En effet, ils ne sont pas pourvus du sens de la vue par exemple, mais d’un système non-visuel d’impressions. Le fonctionnement même de leur organisme suggère un caractère intuitif marqué par leur manière d’envahir le peuple de la « Great Race ». Ils semblent accorder une place importante à leurs superstitions, qui les poussent ainsi à préserver les constructions d’autres civilisations. Lovecraft semble ici dénoter le fait que l’irrationnel a peut-être une richesse à fournir que l’homme ignore. Ou bien cherche-t-il tout simplement à embrumer les réflexions du lecteur qui tente de démêler le nœud gordien de l’imaginaire lovecraftien.

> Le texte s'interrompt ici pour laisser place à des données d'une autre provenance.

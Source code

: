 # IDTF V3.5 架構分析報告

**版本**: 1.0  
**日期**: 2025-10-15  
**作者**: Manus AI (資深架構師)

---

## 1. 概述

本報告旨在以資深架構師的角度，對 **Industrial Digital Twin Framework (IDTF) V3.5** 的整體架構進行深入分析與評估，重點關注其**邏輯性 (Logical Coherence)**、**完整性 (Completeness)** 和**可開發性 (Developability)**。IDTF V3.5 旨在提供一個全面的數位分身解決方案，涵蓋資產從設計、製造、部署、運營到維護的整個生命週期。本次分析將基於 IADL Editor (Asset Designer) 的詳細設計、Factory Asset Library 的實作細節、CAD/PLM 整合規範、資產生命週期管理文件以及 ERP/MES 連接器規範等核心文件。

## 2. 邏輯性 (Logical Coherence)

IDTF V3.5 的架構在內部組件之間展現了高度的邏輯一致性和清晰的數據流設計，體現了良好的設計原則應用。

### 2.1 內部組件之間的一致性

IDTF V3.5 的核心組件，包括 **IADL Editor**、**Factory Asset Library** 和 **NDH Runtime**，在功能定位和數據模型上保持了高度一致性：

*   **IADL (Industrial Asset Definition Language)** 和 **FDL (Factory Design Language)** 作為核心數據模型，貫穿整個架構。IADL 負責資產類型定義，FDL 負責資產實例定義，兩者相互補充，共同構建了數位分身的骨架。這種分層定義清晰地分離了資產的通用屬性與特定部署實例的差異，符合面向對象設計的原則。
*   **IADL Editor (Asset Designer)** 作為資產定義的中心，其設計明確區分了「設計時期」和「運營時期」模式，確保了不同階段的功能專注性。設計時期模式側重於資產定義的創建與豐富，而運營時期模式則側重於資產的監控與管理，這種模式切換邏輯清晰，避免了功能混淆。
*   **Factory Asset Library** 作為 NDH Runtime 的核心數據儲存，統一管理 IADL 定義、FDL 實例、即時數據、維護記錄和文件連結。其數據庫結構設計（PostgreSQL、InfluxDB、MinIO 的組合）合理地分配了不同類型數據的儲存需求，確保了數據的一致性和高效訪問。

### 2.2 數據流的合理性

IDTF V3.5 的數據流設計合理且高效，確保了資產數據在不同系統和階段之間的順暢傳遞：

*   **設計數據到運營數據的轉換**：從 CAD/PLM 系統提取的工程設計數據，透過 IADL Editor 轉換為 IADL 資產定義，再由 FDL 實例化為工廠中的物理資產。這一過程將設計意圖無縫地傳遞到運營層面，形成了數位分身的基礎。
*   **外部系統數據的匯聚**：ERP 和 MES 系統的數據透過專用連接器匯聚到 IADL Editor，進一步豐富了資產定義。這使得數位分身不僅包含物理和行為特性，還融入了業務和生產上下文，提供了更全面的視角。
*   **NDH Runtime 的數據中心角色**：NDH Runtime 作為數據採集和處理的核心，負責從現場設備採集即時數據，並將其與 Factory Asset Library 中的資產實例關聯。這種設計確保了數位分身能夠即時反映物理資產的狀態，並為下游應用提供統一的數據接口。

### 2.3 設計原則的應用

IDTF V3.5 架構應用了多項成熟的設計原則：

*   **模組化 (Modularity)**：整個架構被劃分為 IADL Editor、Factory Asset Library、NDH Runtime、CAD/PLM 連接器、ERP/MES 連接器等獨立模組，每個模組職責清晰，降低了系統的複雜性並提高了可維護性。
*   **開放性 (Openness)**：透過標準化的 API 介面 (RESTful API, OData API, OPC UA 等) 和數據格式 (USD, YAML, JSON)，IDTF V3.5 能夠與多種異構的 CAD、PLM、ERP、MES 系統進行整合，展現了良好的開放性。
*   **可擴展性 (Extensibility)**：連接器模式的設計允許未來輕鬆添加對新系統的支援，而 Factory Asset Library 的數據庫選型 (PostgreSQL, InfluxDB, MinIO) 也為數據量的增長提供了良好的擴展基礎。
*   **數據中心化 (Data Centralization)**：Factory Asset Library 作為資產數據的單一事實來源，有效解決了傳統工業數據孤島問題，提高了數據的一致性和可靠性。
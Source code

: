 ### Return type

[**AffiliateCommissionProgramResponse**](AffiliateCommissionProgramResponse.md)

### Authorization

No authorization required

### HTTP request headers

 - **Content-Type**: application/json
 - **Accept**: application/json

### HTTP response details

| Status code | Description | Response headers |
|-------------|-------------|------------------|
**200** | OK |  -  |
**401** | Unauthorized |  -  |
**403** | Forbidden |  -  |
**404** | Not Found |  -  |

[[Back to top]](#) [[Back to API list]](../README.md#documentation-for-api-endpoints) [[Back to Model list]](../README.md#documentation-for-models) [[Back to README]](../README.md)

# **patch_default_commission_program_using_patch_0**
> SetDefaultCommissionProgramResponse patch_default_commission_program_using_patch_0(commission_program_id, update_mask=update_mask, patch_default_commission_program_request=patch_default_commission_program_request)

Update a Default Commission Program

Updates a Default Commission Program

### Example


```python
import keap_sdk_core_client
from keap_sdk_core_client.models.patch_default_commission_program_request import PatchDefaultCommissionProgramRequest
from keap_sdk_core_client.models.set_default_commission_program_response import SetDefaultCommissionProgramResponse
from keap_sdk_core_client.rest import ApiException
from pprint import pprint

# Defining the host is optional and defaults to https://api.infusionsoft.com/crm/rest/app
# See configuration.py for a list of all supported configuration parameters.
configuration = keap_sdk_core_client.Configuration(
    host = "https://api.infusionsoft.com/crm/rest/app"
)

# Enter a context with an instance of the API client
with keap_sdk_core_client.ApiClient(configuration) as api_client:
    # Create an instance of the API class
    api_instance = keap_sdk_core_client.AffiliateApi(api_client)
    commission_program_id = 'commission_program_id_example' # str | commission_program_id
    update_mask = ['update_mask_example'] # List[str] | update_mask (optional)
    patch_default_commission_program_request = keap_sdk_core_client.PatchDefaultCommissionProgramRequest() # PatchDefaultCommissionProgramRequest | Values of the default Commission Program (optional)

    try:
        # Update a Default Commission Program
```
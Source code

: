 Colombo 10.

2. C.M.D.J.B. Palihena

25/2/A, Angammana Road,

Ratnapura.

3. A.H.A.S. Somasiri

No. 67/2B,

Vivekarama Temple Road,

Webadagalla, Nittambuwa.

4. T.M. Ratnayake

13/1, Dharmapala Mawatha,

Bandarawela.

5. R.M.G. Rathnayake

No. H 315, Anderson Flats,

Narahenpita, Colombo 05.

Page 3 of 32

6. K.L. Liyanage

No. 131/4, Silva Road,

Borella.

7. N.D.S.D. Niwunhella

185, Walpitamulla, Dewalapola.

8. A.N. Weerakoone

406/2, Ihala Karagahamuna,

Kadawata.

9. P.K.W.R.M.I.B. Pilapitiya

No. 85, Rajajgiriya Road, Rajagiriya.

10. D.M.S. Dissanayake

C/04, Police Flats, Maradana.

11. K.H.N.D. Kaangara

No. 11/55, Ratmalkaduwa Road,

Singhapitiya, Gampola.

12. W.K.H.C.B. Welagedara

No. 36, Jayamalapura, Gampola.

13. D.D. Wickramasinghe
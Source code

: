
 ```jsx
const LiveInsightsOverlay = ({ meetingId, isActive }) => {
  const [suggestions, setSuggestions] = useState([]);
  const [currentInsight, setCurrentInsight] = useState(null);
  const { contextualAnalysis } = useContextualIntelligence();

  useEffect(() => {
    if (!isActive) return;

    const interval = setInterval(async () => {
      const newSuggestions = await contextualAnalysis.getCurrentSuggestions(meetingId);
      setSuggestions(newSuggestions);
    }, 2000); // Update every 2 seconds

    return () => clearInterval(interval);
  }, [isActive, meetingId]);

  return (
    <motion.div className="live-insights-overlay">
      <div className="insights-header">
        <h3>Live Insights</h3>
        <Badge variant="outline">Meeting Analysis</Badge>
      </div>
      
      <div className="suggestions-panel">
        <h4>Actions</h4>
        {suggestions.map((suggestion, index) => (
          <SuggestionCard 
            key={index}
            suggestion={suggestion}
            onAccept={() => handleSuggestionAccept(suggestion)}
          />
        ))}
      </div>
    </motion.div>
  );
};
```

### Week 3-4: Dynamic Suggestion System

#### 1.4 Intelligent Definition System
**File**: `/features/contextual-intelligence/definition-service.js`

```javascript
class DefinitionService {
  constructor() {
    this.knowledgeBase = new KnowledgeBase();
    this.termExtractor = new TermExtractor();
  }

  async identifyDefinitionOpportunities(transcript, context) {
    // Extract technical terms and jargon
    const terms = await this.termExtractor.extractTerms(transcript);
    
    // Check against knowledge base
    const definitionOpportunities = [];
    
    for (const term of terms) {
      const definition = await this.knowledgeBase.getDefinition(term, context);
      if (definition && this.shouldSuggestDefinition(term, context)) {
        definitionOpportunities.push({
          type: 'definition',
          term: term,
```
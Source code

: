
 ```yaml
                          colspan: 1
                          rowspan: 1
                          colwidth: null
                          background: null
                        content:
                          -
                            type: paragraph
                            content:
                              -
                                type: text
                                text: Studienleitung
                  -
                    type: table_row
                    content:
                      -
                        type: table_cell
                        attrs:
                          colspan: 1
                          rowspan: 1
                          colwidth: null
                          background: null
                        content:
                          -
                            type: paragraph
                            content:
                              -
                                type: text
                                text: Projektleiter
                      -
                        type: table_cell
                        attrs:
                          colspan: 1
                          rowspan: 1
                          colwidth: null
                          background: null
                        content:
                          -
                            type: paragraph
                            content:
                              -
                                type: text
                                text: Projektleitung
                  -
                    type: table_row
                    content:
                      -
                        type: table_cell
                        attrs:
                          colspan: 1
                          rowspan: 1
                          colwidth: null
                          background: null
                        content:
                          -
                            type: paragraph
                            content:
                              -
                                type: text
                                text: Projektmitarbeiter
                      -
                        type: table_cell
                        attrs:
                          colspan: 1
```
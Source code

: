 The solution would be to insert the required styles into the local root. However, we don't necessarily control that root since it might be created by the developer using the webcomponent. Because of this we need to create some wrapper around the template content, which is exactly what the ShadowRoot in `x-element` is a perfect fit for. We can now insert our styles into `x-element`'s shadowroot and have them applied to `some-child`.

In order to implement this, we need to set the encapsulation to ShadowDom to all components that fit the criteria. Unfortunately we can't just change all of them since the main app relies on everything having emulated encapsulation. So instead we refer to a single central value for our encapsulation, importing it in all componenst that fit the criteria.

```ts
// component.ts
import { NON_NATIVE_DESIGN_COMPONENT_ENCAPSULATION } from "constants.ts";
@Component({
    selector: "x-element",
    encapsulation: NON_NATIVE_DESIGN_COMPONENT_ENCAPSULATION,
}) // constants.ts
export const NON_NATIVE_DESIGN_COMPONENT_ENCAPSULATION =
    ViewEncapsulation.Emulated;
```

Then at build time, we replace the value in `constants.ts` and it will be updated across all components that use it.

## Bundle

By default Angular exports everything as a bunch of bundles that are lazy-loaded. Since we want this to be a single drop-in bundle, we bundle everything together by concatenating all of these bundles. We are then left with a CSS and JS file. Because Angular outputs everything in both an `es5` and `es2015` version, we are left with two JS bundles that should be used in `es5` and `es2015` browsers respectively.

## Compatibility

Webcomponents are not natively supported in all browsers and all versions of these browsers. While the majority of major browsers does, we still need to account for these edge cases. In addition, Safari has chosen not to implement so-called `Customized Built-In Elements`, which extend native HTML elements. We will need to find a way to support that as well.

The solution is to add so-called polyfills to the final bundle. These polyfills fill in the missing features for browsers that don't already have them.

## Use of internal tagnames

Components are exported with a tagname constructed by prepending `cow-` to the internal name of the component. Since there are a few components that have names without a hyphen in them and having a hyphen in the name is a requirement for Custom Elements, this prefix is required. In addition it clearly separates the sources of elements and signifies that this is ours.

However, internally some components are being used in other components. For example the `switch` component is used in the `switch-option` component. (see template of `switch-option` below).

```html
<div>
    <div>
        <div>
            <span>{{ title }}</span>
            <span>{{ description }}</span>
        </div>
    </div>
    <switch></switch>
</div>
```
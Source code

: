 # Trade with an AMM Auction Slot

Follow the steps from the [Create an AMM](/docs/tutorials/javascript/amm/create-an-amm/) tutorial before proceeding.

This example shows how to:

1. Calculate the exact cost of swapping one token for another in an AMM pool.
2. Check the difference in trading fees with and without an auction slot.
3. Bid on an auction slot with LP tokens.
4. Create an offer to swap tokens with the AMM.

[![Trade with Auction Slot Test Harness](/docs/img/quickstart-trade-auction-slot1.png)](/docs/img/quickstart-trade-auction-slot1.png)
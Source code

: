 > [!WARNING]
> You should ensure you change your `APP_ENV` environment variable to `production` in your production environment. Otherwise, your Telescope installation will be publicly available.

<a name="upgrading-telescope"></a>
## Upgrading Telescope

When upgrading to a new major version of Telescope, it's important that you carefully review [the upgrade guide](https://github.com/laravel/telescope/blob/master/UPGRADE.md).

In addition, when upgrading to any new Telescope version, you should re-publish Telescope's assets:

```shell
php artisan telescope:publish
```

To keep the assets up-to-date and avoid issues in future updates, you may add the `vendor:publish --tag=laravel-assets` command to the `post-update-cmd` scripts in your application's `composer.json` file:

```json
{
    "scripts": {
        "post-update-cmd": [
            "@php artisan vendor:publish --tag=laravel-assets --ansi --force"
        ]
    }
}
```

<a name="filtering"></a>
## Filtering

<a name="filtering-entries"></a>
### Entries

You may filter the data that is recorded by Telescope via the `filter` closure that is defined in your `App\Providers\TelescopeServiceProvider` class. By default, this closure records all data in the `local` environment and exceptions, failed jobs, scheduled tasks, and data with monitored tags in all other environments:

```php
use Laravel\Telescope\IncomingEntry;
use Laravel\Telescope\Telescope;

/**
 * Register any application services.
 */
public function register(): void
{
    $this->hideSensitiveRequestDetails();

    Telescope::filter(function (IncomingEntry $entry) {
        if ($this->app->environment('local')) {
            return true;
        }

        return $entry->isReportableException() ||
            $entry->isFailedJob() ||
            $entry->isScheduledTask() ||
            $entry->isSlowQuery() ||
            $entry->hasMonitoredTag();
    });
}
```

Tout cela enclenche bien sûr un sentiment d’inquiétude, de peur et d’infériorité chez le narrateur. Son doute s’opère par fluctuations de pensées, vacillant entre explication rationnelle et impression superstitieuse. Après avoir rêvé d’une pierre sombre, qu’il associe aux légendes les plus horrifiantes, Peaslee panique. Mais peu de temps s’écoule avant qu’il songe à sa réaction et qu’il finisse par s’avouer ceci : « I remained awake all night, but by dawn realised how silly I had been to let the shadow of a myth upset me. Instead of being frightened, I should have had a discoverer's enthusiasm » (SOT, 409). Justement, Lovecraft fait de ses savants des personnages en proie à des doutes dans leurs quêtes de la connaissance pour démontrer que cette connaissance ne doit pas être destinée à être dévoilée.